La soledad es la plaga de nuestro tiempo, al menos en los países desarrollados. Con semejante circunstancia la vida pierde gran parte de su sentido. Las personas solitarias sufren un desamparo que todo el progreso no ha logrado combatir. Es más, es ese supuesto avance de la modernidad el que ha colocado a millones de personas en una especie de destierro en medio del páramo emocional y afectivo. Le vengo dando vueltas a esta idea desde que el pasado día 3 de noviembre murió mi querido José María Carrascal. Trabajé con él cinco años en Antena 3 Televisión y diez en ABC. Lo conocía lo suficiente como para saber que tenía alma de oro y cuerpo de acero, a pesar de su aparente fragilidad. A su pasión por el periodismo, a su humildad, a su amabilidad, a su bonhomía, a su generosidad… a tantas y tantas virtudes, les debo un agradecimiento. Lo escribo a mes pasado para darle más valor a mi gratitud, al mismo tiempo que me sirve para reflexionar sobre uno de los males de nuestra época que no es otro que la clausura involuntaria de millones y millones de personas, especialmente en edad muy avanzada, cuando la vulnerabilidad es mayor.

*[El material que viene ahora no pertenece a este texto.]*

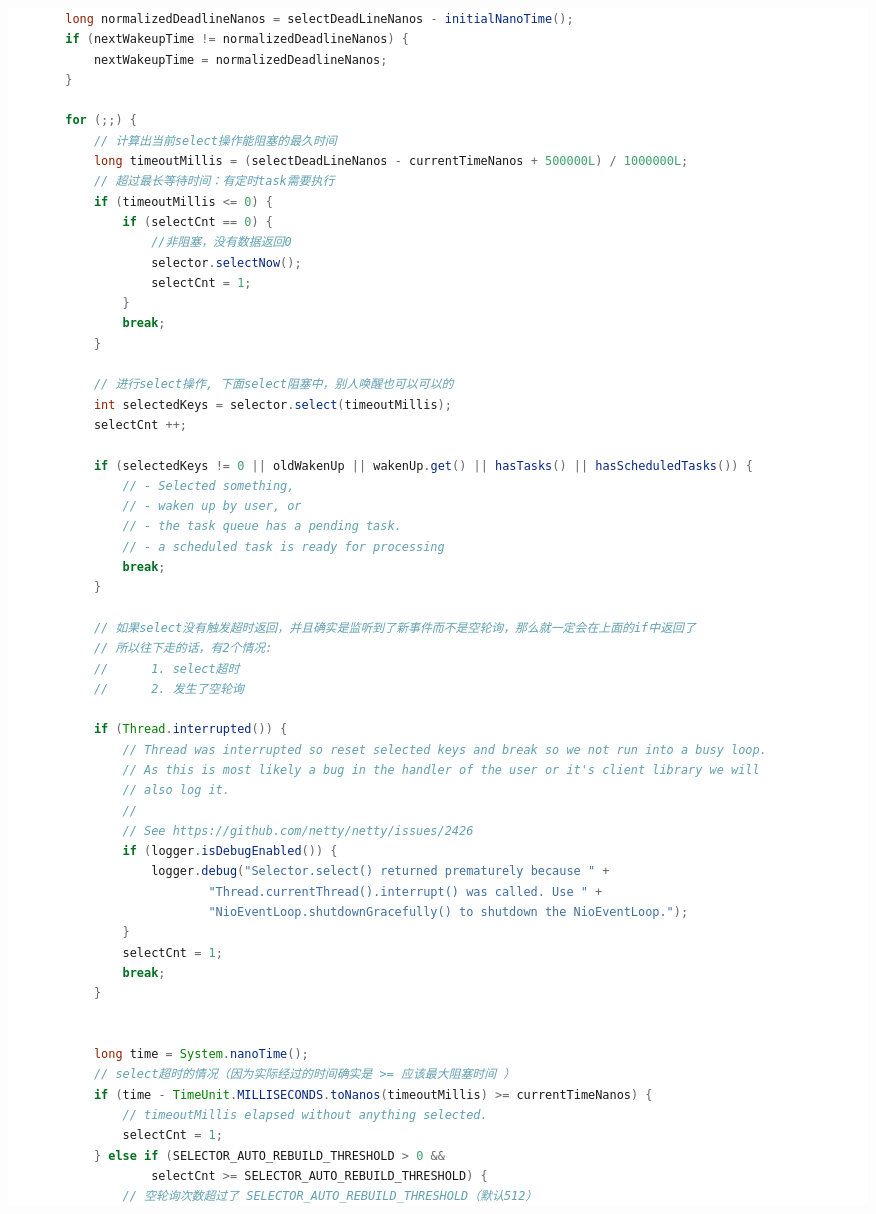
 ```java
        long normalizedDeadlineNanos = selectDeadLineNanos - initialNanoTime();
        if (nextWakeupTime != normalizedDeadlineNanos) {
            nextWakeupTime = normalizedDeadlineNanos;
        }

        for (;;) {
            // 计算出当前select操作能阻塞的最久时间
            long timeoutMillis = (selectDeadLineNanos - currentTimeNanos + 500000L) / 1000000L;
            // 超过最长等待时间：有定时task需要执行
            if (timeoutMillis <= 0) {
                if (selectCnt == 0) {
                    //非阻塞，没有数据返回0
                    selector.selectNow();
                    selectCnt = 1;
                }
                break;
            }

            // 进行select操作, 下面select阻塞中，别人唤醒也可以可以的
            int selectedKeys = selector.select(timeoutMillis);
            selectCnt ++;

            if (selectedKeys != 0 || oldWakenUp || wakenUp.get() || hasTasks() || hasScheduledTasks()) {
                // - Selected something,
                // - waken up by user, or
                // - the task queue has a pending task.
                // - a scheduled task is ready for processing
                break;
            }

            // 如果select没有触发超时返回，并且确实是监听到了新事件而不是空轮询，那么就一定会在上面的if中返回了
            // 所以往下走的话，有2个情况:
            //      1. select超时
            //      2. 发生了空轮询

            if (Thread.interrupted()) {
                // Thread was interrupted so reset selected keys and break so we not run into a busy loop.
                // As this is most likely a bug in the handler of the user or it's client library we will
                // also log it.
                //
                // See https://github.com/netty/netty/issues/2426
                if (logger.isDebugEnabled()) {
                    logger.debug("Selector.select() returned prematurely because " +
                            "Thread.currentThread().interrupt() was called. Use " +
                            "NioEventLoop.shutdownGracefully() to shutdown the NioEventLoop.");
                }
                selectCnt = 1;
                break;
            }


            long time = System.nanoTime();
            // select超时的情况（因为实际经过的时间确实是 >= 应该最大阻塞时间 ）
            if (time - TimeUnit.MILLISECONDS.toNanos(timeoutMillis) >= currentTimeNanos) {
                // timeoutMillis elapsed without anything selected.
                selectCnt = 1;
            } else if (SELECTOR_AUTO_REBUILD_THRESHOLD > 0 &&
                    selectCnt >= SELECTOR_AUTO_REBUILD_THRESHOLD) {
                // 空轮询次数超过了 SELECTOR_AUTO_REBUILD_THRESHOLD（默认512）
```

Cuando veía las informaciones que las televisiones dedicaban a Carrascal el día en que se conoció su fallecimiento, reflexionaba sobre la paradoja de un hombre que alcanzó la cima de la fama y del reconocimiento periodístico y que murió en la más absoluta soledad en su hogar, ya que su querida esposa, que padece Alzheimer, se encontraba ingresada en una residencia especializada. Es posible que Carrascal llevase muerto más de un día cuando el SAMUR llegó a su domicilio alertado por un vecino.

Detrás de muchas puertas cerradas de infinidad de viviendas solo hay orfandad emocional, vacío vital y un aburrimiento inimaginable. Allí no hay felicidad. En sociedades como las del norte de Europa, donde la ingeniería social adoctrinó durante años acerca del hombre libre e independiente, la gente se muere sola y triste, sin esperanza de ningún tipo. Al final de esa supuesta independencia no hay felicidad; esa que te proporciona convivir con otros, tener amigos, compañeros, vecinos..., contar, al fin y al cabo, con algún asidero al que en algún momento pedir ayuda. Nos cegó un progreso y una individualidad que nos ha hecho más frágiles. Los hijos se desentienden de los padres y de los abuelos. Algunos prefieren a los perros. No lo voy a censurar, pero tal vez en nuestra prepotencia de personas fanfarronas y omnipotentes, podríamos tener la inteligencia y la humildad de mirar hacia el tramo final de nuestros días y entender que hasta el más poderoso, el más exitoso, se muere solo y lo deja todo. En el tramo postrero de la vida, nos queda lo que quisimos y lo que nos quisieron, y para eso, muchos, cada vez más, se despiden de la existencia aislados, incomunicados en un abandono que la mayoría no se merecen.

José María Carrascal escribió alguna vez sobre ellos, aunque él combatió su soledad final con su conexión periodística con la actualidad y con ABC, que era el cordón umbilical que le unía al presente, a la vida. Si viviese estaría escribiendo sobre el horror que el peor político de nuestra historia está sometiendo a los españoles. Pero ya no está.

Nota final: le dedico estas palabras a Pilar García de la Granja, colega de voluntad de hierro, que me recordó hace días la causa de la pandemia melancólica del ser humano moderno: la soledad.